(Plain-text document sources)

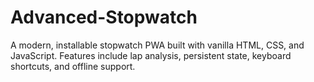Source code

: # Advanced-Stopwatch
A modern, installable stopwatch PWA built with vanilla HTML, CSS, and JavaScript. Features include lap analysis, persistent state, keyboard shortcuts, and offline support.
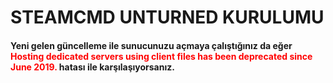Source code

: <h1>STEAMCMD UNTURNED KURULUMU</h1>
<h4>Yeni gelen güncelleme ile sunucunuzu açmaya çalıştığınız da eğer <span style="color:red">Hosting dedicated servers using client files has been deprecated since June 2019.</span> hatası ile karşılaşıyorsanız.<h4>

Exercise goal:
Your answer must be the records above, word for word, with no pictures.

Solution:
Source code

: # Advanced-Stopwatch
A modern, installable stopwatch PWA built with vanilla HTML, CSS, and JavaScript. Features include lap analysis, persistent state, keyboard shortcuts, and offline support.
Source code

: <h1>STEAMCMD UNTURNED KURULUMU</h1>
<h4>Yeni gelen güncelleme ile sunucunuzu açmaya çalıştığınız da eğer <span style="color:red">Hosting dedicated servers using client files has been deprecated since June 2019.</span> hatası ile karşılaşıyorsanız.<h4>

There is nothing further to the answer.